What the task requires
For every line that contains the string "jump", pull that line out of the material below.

Working data
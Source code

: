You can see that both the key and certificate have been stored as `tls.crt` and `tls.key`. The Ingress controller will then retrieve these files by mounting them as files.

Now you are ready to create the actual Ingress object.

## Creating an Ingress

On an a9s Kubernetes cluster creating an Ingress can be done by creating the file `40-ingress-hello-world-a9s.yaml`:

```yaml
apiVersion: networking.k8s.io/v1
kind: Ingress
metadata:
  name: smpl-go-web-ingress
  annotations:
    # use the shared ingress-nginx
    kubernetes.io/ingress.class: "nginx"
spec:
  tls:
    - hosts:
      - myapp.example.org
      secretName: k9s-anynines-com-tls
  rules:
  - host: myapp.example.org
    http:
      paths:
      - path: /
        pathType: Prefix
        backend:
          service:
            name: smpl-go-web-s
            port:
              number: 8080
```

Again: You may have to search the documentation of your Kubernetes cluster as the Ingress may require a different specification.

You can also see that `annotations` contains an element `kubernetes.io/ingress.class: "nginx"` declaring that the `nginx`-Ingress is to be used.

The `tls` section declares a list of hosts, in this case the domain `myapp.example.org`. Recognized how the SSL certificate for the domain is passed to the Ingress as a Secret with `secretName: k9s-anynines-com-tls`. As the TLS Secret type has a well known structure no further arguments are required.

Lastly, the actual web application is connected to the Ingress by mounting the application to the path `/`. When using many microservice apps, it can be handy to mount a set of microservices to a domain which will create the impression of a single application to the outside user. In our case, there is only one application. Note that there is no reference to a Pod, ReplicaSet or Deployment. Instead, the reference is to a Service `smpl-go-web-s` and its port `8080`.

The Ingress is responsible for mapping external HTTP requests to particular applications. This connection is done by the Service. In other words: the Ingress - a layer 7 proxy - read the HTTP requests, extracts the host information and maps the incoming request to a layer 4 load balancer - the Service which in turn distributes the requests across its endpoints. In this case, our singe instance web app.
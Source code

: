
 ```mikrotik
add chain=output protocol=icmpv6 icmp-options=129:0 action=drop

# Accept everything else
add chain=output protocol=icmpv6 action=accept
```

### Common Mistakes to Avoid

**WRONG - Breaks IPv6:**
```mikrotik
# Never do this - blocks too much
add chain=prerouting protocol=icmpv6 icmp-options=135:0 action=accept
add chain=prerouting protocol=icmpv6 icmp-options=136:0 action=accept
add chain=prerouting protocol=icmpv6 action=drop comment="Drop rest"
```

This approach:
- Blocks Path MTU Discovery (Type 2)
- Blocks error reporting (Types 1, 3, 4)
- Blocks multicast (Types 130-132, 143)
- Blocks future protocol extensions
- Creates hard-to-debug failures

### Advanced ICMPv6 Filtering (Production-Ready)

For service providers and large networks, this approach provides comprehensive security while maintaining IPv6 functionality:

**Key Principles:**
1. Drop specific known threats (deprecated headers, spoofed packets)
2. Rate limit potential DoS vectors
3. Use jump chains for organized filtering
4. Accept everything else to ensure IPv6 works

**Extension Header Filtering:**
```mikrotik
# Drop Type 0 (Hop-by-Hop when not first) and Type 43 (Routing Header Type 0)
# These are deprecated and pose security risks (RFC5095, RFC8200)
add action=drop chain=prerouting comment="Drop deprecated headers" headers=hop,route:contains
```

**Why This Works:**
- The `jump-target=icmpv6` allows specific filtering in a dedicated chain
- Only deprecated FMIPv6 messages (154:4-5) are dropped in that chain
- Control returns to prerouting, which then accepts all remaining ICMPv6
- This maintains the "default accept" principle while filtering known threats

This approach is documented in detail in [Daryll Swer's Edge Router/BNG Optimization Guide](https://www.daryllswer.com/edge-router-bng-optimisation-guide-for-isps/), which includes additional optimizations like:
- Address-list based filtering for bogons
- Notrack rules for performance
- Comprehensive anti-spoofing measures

Solved exercise
3. Use jump chains for organized filtering
- The `jump-target=icmpv6` allows specific filtering in a dedicated chain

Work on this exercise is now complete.